Zota of Pergamum, usually referred to as Zota, is a super villain appearing in American comic books published by Marvel Comics. The character, predominantly a foe of Doctor Strange, was created by writer-plotter Stan Lee and artist Steve Ditko. He made his first appearance in Strange Tales #124 (September 1964).

==Fictional character biography==
===1960s===
Zota of Pergamum possessed vast knowledge of the mystic arts, which he exploited to cast Cleopatra into a deep trance in 47 BCE, as well as send her to 20th-century New York City. He did so as a form of retaliation against Cleopatra for rejecting his love towards her. Doctor Strange discovers Cleopatra and, with the assistance of the Ancient One, travels back in time to end Zota's diabolical ways.

Having had a premonition of Strange's coming, Zota quickly generates a force-field out of light, which entraps Strange. Strange hits back by conjuring a billow of smoke, destroying the light prison. After a long showdown leaves Zota exhausted, Strange uses a mystical amulet to hypnotize Zota, forcing him to reveal how to reverse the spell he placed on Cleopatra. Strange takes away all knowledge of sorcery from Zota and returns him and Cleopatra to ancient Egypt.

===1990s===
During The Infinity Gauntlet storyline, Thanos sends Doctor Strange and Clea to circa 37 BCE. Their presence is noted by Zota, who at this point in time still has knowledge of magic and is combing the Library of Alexandria for the Scroll of Vishanti. His efforts are to no avail, as the scroll has found Zota unworthy to be its owner.
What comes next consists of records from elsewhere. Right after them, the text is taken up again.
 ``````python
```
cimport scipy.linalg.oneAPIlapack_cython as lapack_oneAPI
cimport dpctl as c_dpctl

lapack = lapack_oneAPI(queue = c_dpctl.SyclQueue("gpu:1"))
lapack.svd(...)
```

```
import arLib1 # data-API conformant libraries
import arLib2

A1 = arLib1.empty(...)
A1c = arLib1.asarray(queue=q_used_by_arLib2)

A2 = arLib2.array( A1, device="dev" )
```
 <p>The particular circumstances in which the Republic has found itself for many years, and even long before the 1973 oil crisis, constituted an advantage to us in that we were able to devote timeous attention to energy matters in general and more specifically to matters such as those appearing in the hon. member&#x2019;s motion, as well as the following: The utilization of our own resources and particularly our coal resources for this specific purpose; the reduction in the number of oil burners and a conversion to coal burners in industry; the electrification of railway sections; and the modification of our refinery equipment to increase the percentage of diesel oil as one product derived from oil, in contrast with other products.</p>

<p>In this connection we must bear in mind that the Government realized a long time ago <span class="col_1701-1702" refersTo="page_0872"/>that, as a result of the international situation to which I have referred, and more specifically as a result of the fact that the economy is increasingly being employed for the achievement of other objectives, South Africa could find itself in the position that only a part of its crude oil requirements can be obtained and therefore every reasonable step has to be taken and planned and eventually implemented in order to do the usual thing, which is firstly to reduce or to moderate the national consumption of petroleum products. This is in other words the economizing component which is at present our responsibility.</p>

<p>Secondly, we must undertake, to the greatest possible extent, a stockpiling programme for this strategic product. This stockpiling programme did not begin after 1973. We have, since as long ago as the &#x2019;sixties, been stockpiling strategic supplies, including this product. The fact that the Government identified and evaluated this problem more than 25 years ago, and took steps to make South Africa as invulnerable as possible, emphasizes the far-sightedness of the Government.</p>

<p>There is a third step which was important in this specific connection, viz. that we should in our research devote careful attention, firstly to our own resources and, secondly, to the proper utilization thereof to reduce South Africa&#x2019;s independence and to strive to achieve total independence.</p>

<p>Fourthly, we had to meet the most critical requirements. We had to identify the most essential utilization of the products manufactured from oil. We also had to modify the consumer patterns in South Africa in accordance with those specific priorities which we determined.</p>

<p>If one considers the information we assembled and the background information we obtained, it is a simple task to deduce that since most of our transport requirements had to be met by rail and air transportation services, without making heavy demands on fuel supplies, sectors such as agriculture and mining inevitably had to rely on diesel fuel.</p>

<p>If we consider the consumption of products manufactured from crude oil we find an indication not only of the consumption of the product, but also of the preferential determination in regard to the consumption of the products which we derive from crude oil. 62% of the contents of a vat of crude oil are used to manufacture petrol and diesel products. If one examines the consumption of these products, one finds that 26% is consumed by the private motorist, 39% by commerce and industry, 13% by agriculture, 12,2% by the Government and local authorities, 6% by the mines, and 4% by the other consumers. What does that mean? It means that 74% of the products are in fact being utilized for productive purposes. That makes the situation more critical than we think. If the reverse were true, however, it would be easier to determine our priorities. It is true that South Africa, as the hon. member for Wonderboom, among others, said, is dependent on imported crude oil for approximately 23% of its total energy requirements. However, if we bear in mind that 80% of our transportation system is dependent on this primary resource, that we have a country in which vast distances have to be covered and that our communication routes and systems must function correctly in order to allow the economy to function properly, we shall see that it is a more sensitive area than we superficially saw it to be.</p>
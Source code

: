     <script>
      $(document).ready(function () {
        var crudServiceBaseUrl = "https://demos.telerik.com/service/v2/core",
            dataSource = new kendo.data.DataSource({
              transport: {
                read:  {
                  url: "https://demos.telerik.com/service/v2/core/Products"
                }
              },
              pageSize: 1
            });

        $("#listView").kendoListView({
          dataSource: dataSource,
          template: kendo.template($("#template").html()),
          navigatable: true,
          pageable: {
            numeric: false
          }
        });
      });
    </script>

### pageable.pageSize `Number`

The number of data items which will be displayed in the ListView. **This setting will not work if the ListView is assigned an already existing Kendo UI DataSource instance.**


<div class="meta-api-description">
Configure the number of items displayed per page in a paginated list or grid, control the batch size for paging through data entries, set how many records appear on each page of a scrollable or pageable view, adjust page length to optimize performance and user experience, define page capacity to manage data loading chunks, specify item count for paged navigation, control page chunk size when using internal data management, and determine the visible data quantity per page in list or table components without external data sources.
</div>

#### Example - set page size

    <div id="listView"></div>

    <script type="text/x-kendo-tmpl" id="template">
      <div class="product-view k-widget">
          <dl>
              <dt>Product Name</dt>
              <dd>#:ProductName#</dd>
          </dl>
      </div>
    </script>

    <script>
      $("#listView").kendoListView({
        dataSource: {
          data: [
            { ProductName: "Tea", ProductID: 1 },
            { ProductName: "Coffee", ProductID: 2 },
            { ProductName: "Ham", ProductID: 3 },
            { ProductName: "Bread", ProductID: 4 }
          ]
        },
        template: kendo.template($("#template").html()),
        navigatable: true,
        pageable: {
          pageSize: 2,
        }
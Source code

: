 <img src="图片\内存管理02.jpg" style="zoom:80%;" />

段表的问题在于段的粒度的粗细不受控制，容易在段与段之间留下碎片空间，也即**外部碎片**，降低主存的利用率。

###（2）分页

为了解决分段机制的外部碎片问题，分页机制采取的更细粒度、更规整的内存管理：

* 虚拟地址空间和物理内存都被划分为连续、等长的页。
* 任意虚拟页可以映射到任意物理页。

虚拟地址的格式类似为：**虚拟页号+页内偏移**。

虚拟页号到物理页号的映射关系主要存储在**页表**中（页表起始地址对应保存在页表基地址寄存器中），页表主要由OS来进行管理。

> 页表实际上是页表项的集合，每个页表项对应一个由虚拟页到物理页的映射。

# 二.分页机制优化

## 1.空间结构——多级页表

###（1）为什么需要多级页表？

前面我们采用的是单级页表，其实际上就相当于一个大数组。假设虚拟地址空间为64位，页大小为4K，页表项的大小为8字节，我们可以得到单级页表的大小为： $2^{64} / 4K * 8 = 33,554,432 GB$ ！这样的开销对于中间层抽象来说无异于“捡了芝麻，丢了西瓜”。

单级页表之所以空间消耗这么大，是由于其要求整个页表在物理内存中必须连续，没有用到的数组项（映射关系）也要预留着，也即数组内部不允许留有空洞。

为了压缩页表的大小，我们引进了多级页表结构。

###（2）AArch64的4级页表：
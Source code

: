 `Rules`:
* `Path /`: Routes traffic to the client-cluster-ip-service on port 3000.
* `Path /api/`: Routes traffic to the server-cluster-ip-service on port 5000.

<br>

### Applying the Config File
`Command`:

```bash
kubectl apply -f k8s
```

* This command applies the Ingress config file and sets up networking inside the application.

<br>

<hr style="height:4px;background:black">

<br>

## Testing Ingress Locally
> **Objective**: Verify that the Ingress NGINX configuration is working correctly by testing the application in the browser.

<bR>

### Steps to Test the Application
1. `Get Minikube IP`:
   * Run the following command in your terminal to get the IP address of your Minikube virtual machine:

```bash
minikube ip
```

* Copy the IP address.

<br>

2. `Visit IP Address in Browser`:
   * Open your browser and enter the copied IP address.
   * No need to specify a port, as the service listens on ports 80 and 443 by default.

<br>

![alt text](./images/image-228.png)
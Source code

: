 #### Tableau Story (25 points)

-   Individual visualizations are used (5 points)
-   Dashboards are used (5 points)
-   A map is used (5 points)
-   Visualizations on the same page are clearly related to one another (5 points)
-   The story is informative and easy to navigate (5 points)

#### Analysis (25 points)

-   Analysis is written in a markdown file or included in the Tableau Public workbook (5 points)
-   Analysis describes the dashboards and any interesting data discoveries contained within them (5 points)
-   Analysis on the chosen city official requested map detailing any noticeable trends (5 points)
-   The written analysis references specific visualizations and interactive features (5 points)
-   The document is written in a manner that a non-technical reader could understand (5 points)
After being received by Julius Caesar and Cleopatra, Strange and Clea set off to find the Library of Alexandria. Zota captures Clea and places her in a magical mirror, then demands the Scroll of Vishanti in exchange for her life. Strange relents and hurls the scroll to him; however, the scroll electrocutes Zota by instinct. With Zota defeated, Strange and Clea call upon Doctor Druid to send them back to the present.

==Powers and abilities==
As a powerful practitioner of sorcery, Zota is able to project high levels of energy, including "bolts of negative energy from the netherworld". In addition, he is capable of putting people into a trance-like state.